It is a day and it will see the sun rise and it will see the sun fall. And then that day will pass and another one will come.

I think this is kind of what you might have been getting at previously, comfortzone?

Anyway, just random thoughts.
 
And another thing. I'm mad. I don't recall feeling disappointed about her death in the past because I always felt I understood exactly why she did it. But I feel very disappointed now.
 
If you haven't read it yet, see Grief and Bereavement in Accidental or Sudden Death -- especially the parts on legacy. I think that's the key.

I just read this, db. Thank you very much for posting this link, I found it very helpful and validating. I also didn't realize that you had experienced sudden loss and reading about your experiences helped me feel less alone in mine. I KNOW others go through loss, but I don't KNOW them.

Do you still feel overwhelmingly sad sometimes?
 

David Baxter PhD

Late Founder
Yes. A little less often overwhelmingly so as time goes on, and I can remember a lot more of the positive things about her life - both of them.

You never "get over" losing someone. You just learn how to live with it and how to force it to mean something.
 
I look forward to remembering more of the positive things about her life (and mine!) after I work through the disturbing ones.


I liked what you wrote about legacy in your article.

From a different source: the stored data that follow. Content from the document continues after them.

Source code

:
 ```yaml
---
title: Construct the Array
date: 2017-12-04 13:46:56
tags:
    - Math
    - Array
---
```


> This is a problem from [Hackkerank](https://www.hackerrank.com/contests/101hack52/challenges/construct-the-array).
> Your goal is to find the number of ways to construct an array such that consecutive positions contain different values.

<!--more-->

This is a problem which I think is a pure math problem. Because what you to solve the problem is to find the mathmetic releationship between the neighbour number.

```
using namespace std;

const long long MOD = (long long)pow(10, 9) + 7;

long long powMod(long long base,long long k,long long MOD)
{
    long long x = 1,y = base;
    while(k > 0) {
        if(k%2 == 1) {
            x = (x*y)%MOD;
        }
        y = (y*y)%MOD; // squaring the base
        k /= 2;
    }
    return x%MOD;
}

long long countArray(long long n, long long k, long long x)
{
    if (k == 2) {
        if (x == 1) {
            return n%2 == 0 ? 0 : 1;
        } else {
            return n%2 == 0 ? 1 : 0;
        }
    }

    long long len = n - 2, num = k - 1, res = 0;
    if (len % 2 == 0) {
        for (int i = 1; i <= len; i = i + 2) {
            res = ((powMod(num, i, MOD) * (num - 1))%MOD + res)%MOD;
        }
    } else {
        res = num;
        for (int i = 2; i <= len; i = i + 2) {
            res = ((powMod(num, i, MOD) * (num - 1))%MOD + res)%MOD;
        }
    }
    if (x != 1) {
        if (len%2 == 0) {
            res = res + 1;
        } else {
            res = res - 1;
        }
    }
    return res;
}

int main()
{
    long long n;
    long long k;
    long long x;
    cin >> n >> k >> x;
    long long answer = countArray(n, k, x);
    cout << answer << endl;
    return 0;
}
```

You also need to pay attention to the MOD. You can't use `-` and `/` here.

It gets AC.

I want to somehow positively impact suicide prevention and mental health awareness. lol...One of the positive things I thought could come of my blog was that someone might identify with what I wrote about. Or maybe the blog would help increase awareness of suicide and mental health.

I would also like to use some of my art as a communication vehicle. I'm certainly no Van Gogh, but when I was younger and I discovered his work, I felt like he knew what I was feeling. It would be nice if I could do that for others.

I even researched an idea about promoting artists with mental illness. I actually found a local art gallery that does just that. I e-mailed them and intend on becoming involved with them on some level in the near future.

Suicide is still so taboo yet deaths by suicide are extremely high. I will help positively impact education and awareness somehow in the coming years.

I know I'll never "get over" losing her. But I do hope that someday it gets less overwhelming. She was very important to me and I miss and love her a lot.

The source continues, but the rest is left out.